With a Bognor Regis resort launching the world’s biggest claw machine, internet searches on how to win prizes from them have apparently surged.
Following the news of the claw machine at Butlin’s, UK searches for “How to win a claw machine” and “Claw machine hack” have both surged 5,000% in the last seven days, say gaming experts, as the July heatwave, following a record-breaking June, drives millions of Brits towards seaside arcades.


This weekend, coastal temperatures are forecast to hit 32C.
EsportsGG gaming and arcade experts say this particular weekend may be one of the best conditions in years to actually walk away from a claw machine with a prize.
The reason has nothing to do with skill, and everything to do with the weather outside.
Patrick Webb, Games and Arcade Expert at EsportsGG, says: “Nobody thinks about the weather when they step up to a claw machine. But they should, especially this weekend.
“The humidity levels the UK is recording right now change the physics of every grab in a way that works in the player’s favour.
“Packed arcades full of hot, sweaty Brits make that effect even stronger. Most people will queue up this weekend, lose a fiver, and blame their luck.
“The ones who know what the humidity is doing will be walking out with prizes.”
To help Brits make the most of arcade trips this weekend, Patrick Webb and the team at EsportsGG have shared four expert hacks:
Use the humidity, it genuinely changes the physics of the grab
This is not a trick that works every day of the year.
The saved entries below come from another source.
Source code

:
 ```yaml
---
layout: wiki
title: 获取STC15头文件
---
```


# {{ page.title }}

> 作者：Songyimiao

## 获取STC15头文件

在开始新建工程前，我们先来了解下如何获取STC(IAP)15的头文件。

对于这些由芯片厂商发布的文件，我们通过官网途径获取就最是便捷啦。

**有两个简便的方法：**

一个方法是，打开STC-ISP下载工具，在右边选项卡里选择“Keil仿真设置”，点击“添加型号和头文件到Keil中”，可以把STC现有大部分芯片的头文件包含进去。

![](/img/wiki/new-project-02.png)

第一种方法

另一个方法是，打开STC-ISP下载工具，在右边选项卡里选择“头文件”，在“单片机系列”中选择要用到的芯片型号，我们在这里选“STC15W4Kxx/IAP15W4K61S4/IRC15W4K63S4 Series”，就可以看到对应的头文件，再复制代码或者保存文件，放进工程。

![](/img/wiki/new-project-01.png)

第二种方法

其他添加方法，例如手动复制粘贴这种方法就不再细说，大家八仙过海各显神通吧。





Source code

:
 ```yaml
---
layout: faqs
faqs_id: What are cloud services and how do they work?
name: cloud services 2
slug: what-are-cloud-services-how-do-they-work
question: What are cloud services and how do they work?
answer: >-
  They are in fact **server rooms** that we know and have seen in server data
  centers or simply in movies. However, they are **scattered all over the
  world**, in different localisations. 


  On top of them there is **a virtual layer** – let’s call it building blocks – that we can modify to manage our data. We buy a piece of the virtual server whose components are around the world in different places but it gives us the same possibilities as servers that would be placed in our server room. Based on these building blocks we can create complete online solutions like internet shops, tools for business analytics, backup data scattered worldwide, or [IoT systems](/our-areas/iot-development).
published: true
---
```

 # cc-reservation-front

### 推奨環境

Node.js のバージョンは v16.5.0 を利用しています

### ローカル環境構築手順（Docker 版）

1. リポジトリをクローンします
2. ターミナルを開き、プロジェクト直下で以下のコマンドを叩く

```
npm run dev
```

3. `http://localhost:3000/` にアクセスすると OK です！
With England’s relative humidity peaking at 63% and dew points around 22C this weekend figures the Met Office notes are more oppressive than the July 2022 heatwave, the fabric and filling of plush toys absorbs moisture from the air. This makes prizes measurably heavier than the operator’s calibration accounts for. The claw’s grip threshold, set to be profitable at a dry baseline weight, is suddenly working slightly in the player’s favour. Target toys sitting on top of the pile and aim for a limb or ear rather than the body mass.
The claw grip is weakest at full extension
The claw motor has to work hardest – and grip is at its loosest – when the arm is fully extended to the far end of the machine. The cable mechanism loses tension over distance. Never target a prize at the back of the pit. The same claw that would hold a toy cleanly at the front will drop it every time at the rear.
Position the claw for the descent point, not over the centre of the prize
The most common technical mistake players make is lining up the claw directly over the middle of the toy. The correct approach is to offset it slightly toward a part of the toy that sticks out, a head, ear, or limb so that as the prongs close, they bracket rather than encircle. One prong hooking under a stuffed animal’s ear produces a far more reliable lift than three prongs loosely clutching a torso.
Listen to the claw close before you play
Operators can reduce claw grip strength to control payout rates and a throttled machine sounds different. A full-grip machine closes with a decisive, single-motion sound. A machine set to minimum grip produces a softer close, sometimes with a slight hesitation or two-stage sound in the motor. Listen to the claw drop on an empty section of the pit before committing. If the close sounds soft or hesitant, walk away.